## Input:

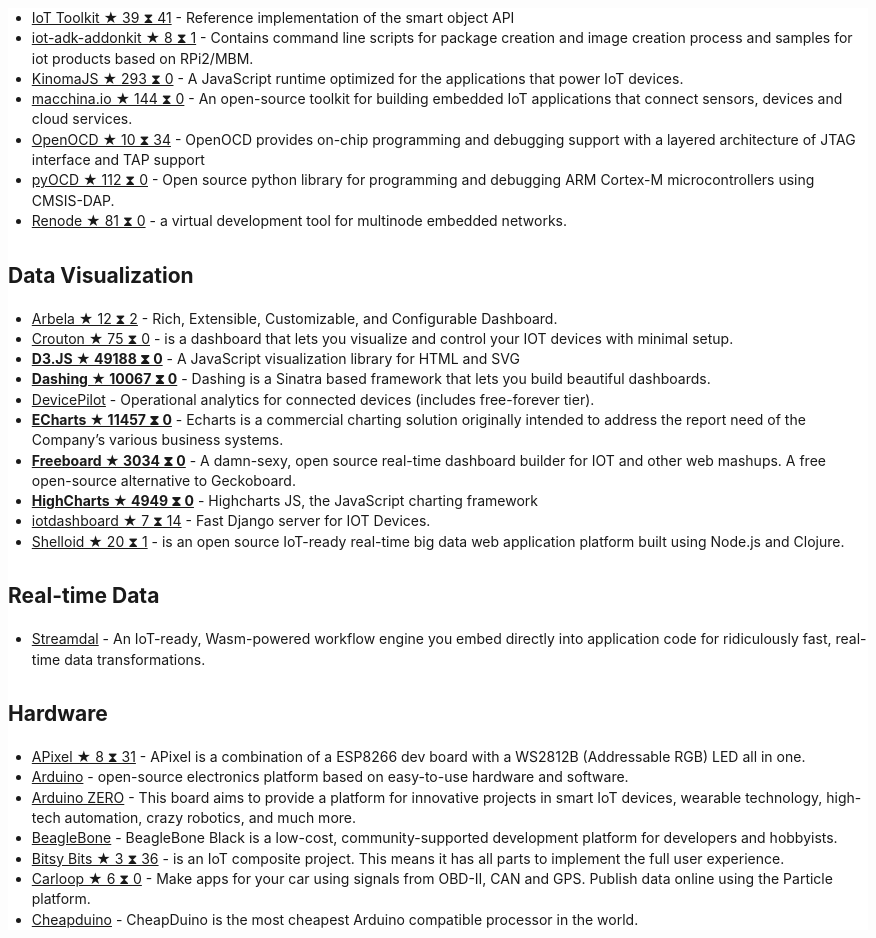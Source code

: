 *   [IoT Toolkit ★ 39 ⧗ 41](https://github.com/connectIOT/iottoolkit) - Reference implementation of the smart object API
*   [iot-adk-addonkit ★ 8 ⧗ 1](https://github.com/ms-iot/iot-adk-addonkit) - Contains command line scripts for package creation and image creation process and samples for iot products based on RPi2/MBM.
*   [KinomaJS ★ 293 ⧗ 0](https://github.com/Kinoma/kinomajs) - A JavaScript runtime optimized for the applications that power IoT devices.
*   [macchina.io ★ 144 ⧗ 0](https://github.com/macchina-io/macchina.io) - An open-source toolkit for building embedded IoT applications that connect sensors, devices and cloud services.
*   [OpenOCD ★ 10 ⧗ 34](https://github.com/arduino/OpenOCD) - OpenOCD provides on-chip programming and debugging support with a layered architecture of JTAG interface and TAP support
*   [pyOCD ★ 112 ⧗ 0](https://github.com/mbedmicro/pyOCD) - Open source python library for programming and debugging ARM Cortex-M microcontrollers using CMSIS-DAP.
*   [Renode ★ 81 ⧗ 0](https://github.com/renode/renode) - a virtual development tool for multinode embedded networks.

Data Visualization
------------------

*   [Arbela ★ 12 ⧗ 2](https://github.com/walkingtree/arbela) - Rich, Extensible, Customizable, and Configurable Dashboard.
*   [Crouton ★ 75 ⧗ 0](https://github.com/edfungus/Crouton) - is a dashboard that lets you visualize and control your IOT devices with minimal setup.
*   **[D3.JS ★ 49188 ⧗ 0](https://github.com/mbostock/d3)** - A JavaScript visualization library for HTML and SVG
*   **[Dashing ★ 10067 ⧗ 0](https://github.com/Shopify/dashing)** - Dashing is a Sinatra based framework that lets you build beautiful dashboards.
*   [DevicePilot](https://www.devicepilot.com/) - Operational analytics for connected devices (includes free-forever tier).
*   **[ECharts ★ 11457 ⧗ 0](https://github.com/ecomfe/echarts)** - Echarts is a commercial charting solution originally intended to address the report need of the Company’s various business systems.
*   **[Freeboard ★ 3034 ⧗ 0](https://github.com/Freeboard/freeboard)** - A damn-sexy, open source real-time dashboard builder for IOT and other web mashups. A free open-source alternative to Geckoboard.
*   **[HighCharts ★ 4949 ⧗ 0](https://github.com/highslide-software/highcharts.com)** - Highcharts JS, the JavaScript charting framework
*   [iotdashboard ★ 7 ⧗ 14](https://github.com/electrocoder/iotdashboard) - Fast Django server for IOT Devices.
*   [Shelloid ★ 20 ⧗ 1](https://github.com/shelloid/shelloid) - is an open source IoT-ready real-time big data web application platform built using Node.js and Clojure.

Real-time Data
--------------

*   [Streamdal](https://github.com/streamdal/streamdal) - An IoT-ready, Wasm-powered workflow engine you embed directly into application code for ridiculously fast, real-time data transformations.

Hardware
--------

*   [APixel ★ 8 ⧗ 31](https://github.com/AprilBrother/APixel) - APixel is a combination of a ESP8266 dev board with a WS2812B (Addressable RGB) LED all in one.
*   [Arduino](http://www.arduino.cc/) - open-source electronics platform based on easy-to-use hardware and software.
*   [Arduino ZERO](https://www.arduino.cc/en/Main/ArduinoBoardZero) - This board aims to provide a platform for innovative projects in smart IoT devices, wearable technology, high-tech automation, crazy robotics, and much more.
*   [BeagleBone](http://beagleboard.org/getting-started/) - BeagleBone Black is a low-cost, community-supported development platform for developers and hobbyists.
*   [Bitsy Bits ★ 3 ⧗ 36](https://github.com/bitsybits/bitsybits-core) - is an IoT composite project. This means it has all parts to implement the full user experience.
*   [Carloop ★ 6 ⧗ 0](https://github.com/carloop/carloop-library) - Make apps for your car using signals from OBD-II, CAN and GPS. Publish data online using the Particle platform.
*   [Cheapduino](http://www.dfrobot.com/wiki/index.php/CheapDuino_(SKU:DFR0236)) - CheapDuino is the most cheapest Arduino compatible processor in the world.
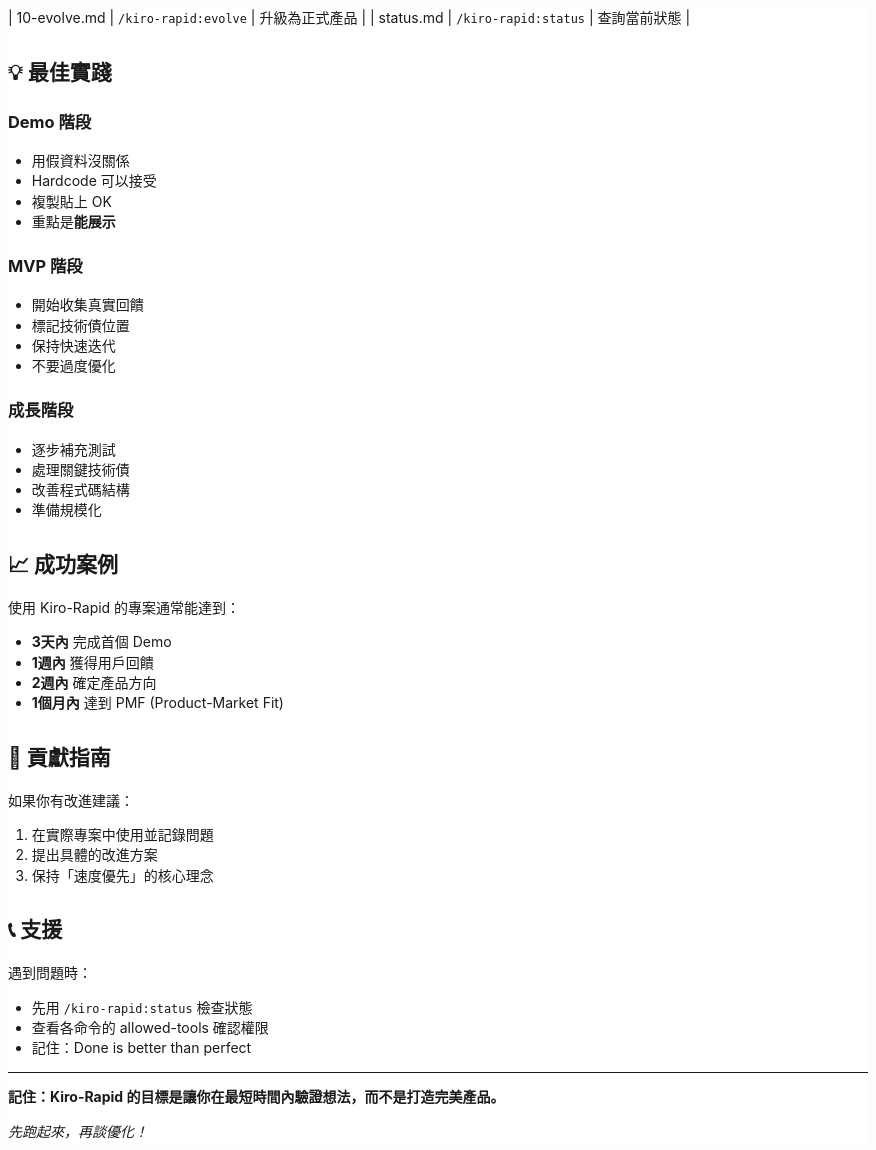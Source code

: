 | 10-evolve.md | `/kiro-rapid:evolve` | 升級為正式產品 |
| status.md | `/kiro-rapid:status` | 查詢當前狀態 |

## 💡 最佳實踐

### Demo 階段
- 用假資料沒關係
- Hardcode 可以接受
- 複製貼上 OK
- 重點是**能展示**

### MVP 階段
- 開始收集真實回饋
- 標記技術債位置
- 保持快速迭代
- 不要過度優化

### 成長階段
- 逐步補充測試
- 處理關鍵技術債
- 改善程式碼結構
- 準備規模化

## 📈 成功案例

使用 Kiro-Rapid 的專案通常能達到：
- **3天內** 完成首個 Demo
- **1週內** 獲得用戶回饋
- **2週內** 確定產品方向
- **1個月內** 達到 PMF (Product-Market Fit)

## 🤝 貢獻指南

如果你有改進建議：
1. 在實際專案中使用並記錄問題
2. 提出具體的改進方案
3. 保持「速度優先」的核心理念

## 📞 支援

遇到問題時：
- 先用 `/kiro-rapid:status` 檢查狀態
- 查看各命令的 allowed-tools 確認權限
- 記住：Done is better than perfect

---

**記住：Kiro-Rapid 的目標是讓你在最短時間內驗證想法，而不是打造完美產品。**

*先跑起來，再談優化！*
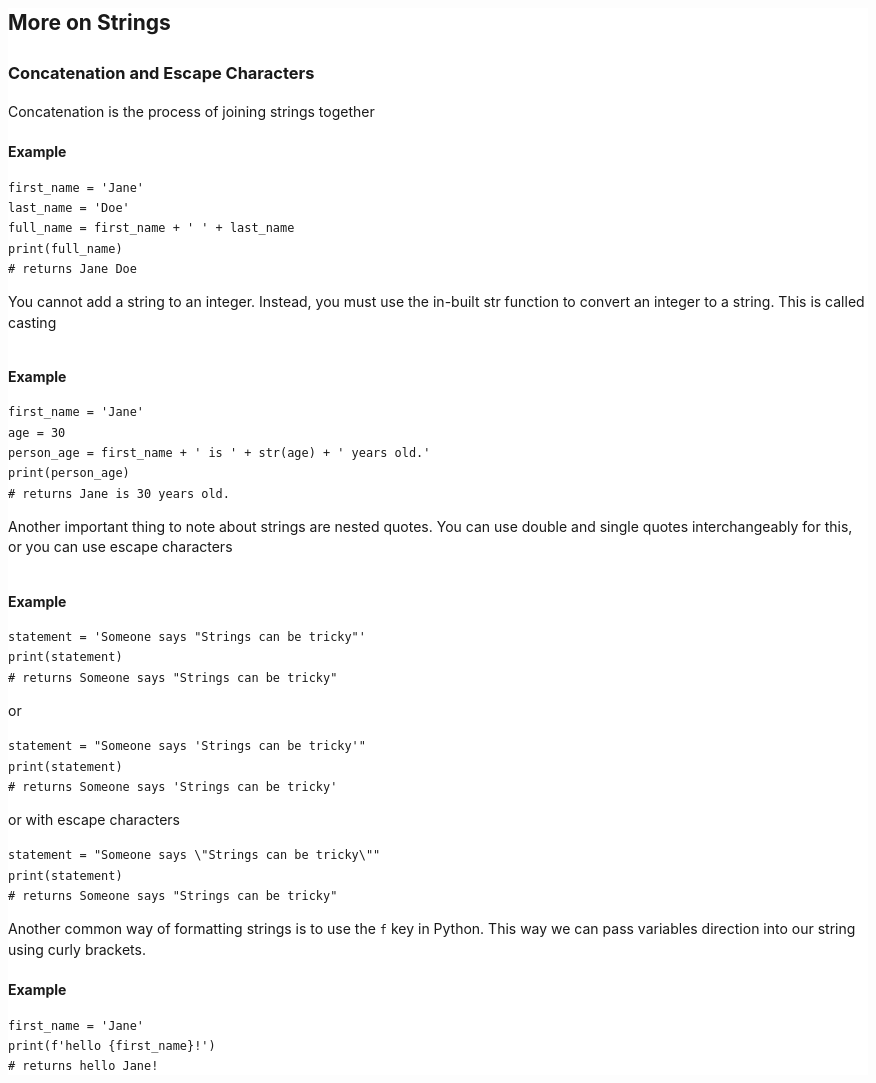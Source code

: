 ## More on Strings <a name="more-on-strings"></a>


### Concatenation and Escape Characters <a name="#concatenation-and-escape-characters"></a>

Concatenation is the process of joining strings together<br><br>
**Example**<br>
```
first_name = 'Jane'
last_name = 'Doe'
full_name = first_name + ' ' + last_name
print(full_name)
# returns Jane Doe
```

You cannot add a string to an integer. Instead, you must use the in-built str function to convert an integer to a string. This is called casting <br><br>

**Example**<br>
```
first_name = 'Jane'
age = 30
person_age = first_name + ' is ' + str(age) + ' years old.'
print(person_age)
# returns Jane is 30 years old.
```

Another important thing to note about strings are nested quotes. You can use double and single quotes interchangeably for this, or you can use escape characters<br><br>

**Example**
```
statement = 'Someone says "Strings can be tricky"'
print(statement)
# returns Someone says "Strings can be tricky"
```
or
```
statement = "Someone says 'Strings can be tricky'"
print(statement)
# returns Someone says 'Strings can be tricky'
```
or with escape characters
```
statement = "Someone says \"Strings can be tricky\""
print(statement)
# returns Someone says "Strings can be tricky"
```

Another common way of formatting strings is to use the `f` key in Python. This way we can pass variables direction into our string using curly brackets. <br><br>
**Example**<br>
```
first_name = 'Jane'
print(f'hello {first_name}!')
# returns hello Jane!
```
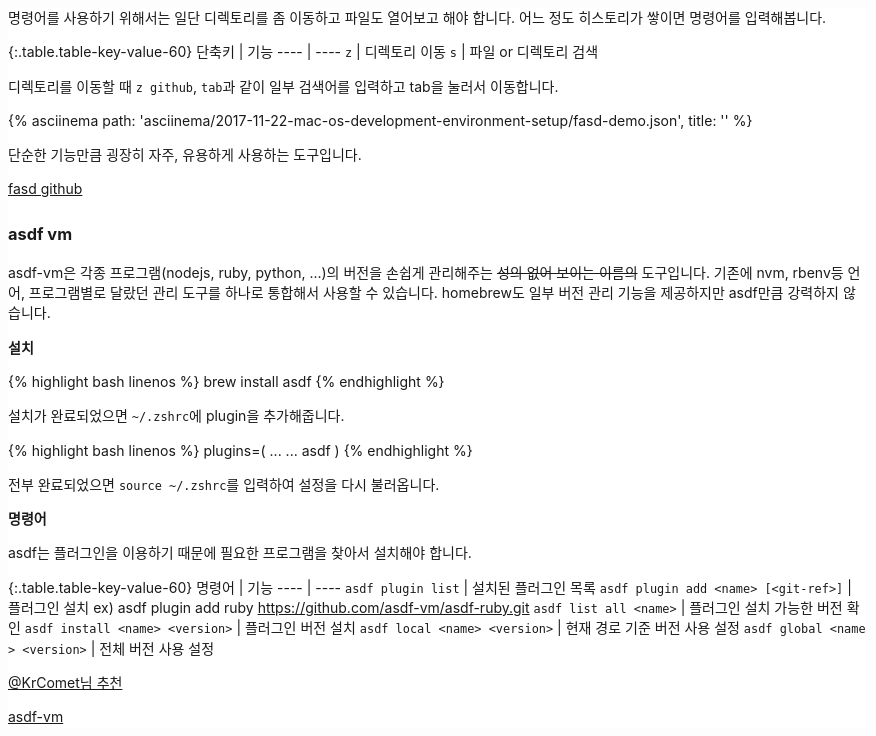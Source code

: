 명령어를 사용하기 위해서는 일단 디렉토리를 좀 이동하고 파일도 열어보고 해야 합니다. 어느 정도 히스토리가 쌓이면 명령어를 입력해봅니다.

{:.table.table-key-value-60}
단축키 | 기능
---- | ----
`z` | 디렉토리 이동
`s` | 파일 or 디렉토리 검색

디렉토리를 이동할 때 `z github`, `tab`과 같이 일부 검색어를 입력하고 tab을 눌러서 이동합니다.

{% asciinema path: 'asciinema/2017-11-22-mac-os-development-environment-setup/fasd-demo.json', title: '' %}

단순한 기능만큼 굉장히 자주, 유용하게 사용하는 도구입니다.

[fasd github](https://github.com/clvv/fasd)

### asdf vm

asdf-vm은 각종 프로그램(nodejs, ruby, python, ...)의 버전을 손쉽게 관리해주는 ~~성의 없어 보이는 이름의~~ 도구입니다. 기존에 nvm, rbenv등 언어, 프로그램별로 달랐던 관리 도구를 하나로 통합해서 사용할 수 있습니다. homebrew도 일부 버전 관리 기능을 제공하지만 asdf만큼 강력하지 않습니다.

**설치**

{% highlight bash linenos %}
brew install asdf
{% endhighlight %}

설치가 완료되었으면 `~/.zshrc`에 plugin을 추가해줍니다.

{% highlight bash linenos %}
plugins=(
  ...
  ...
  asdf
)
{% endhighlight %}

전부 완료되었으면 `source ~/.zshrc`를 입력하여 설정을 다시 불러옵니다.

**명령어**

asdf는 플러그인을 이용하기 때문에 필요한 프로그램을 찾아서 설치해야 합니다.

{:.table.table-key-value-60}
명령어 | 기능
---- | ----
`asdf plugin list` | 설치된 플러그인 목록
`asdf plugin add <name> [<git-ref>]` | 플러그인 설치 ex) asdf plugin add ruby https://github.com/asdf-vm/asdf-ruby.git
`asdf list all <name>` | 플러그인 설치 가능한 버전 확인
`asdf install <name> <version>` | 플러그인 버전 설치
`asdf local <name> <version>` | 현재 경로 기준 버전 사용 설정
`asdf global <name> <version>` | 전체 버전 사용 설정

[@KrComet님 추천](https://twitter.com/KrComet/status/1278675880697425920)

[asdf-vm](https://asdf-vm.com)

## Required work:
Read the entries above and find each line holding the word "status". Copy it out.

## Answer space:
| status.md | `/kiro-rapid:status` | 查詢當前狀態 |
- 先用 `/kiro-rapid:status` 檢查狀態
[@KrComet님 추천](https://twitter.com/KrComet/status/1278675880697425920)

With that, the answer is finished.